BEGIN Material for the task
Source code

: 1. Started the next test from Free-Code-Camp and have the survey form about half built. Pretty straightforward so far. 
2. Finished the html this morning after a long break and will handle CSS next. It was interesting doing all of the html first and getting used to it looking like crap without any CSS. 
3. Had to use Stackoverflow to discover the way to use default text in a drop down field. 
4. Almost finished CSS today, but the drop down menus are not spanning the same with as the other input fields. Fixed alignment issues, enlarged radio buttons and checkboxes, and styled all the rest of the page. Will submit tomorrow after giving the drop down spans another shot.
END Material for the task
BEGIN Material for the task
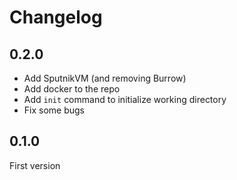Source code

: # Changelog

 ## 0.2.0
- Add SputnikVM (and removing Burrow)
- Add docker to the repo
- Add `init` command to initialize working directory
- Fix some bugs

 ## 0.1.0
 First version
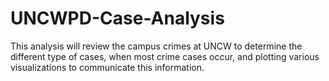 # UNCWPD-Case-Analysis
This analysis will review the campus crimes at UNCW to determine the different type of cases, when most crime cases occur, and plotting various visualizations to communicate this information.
END Material for the task
■ **Your objective**
Extract from the material above the stretch running from the line containing "initialize working directory" through the line containing "# UNCWPD-Case-Analysis". Keep the text exact and the pictures out.

■ **Exercise response**
- Add `init` command to initialize working directory
- Fix some bugs

 ## 0.1.0
 First version
 # UNCWPD-Case-Analysis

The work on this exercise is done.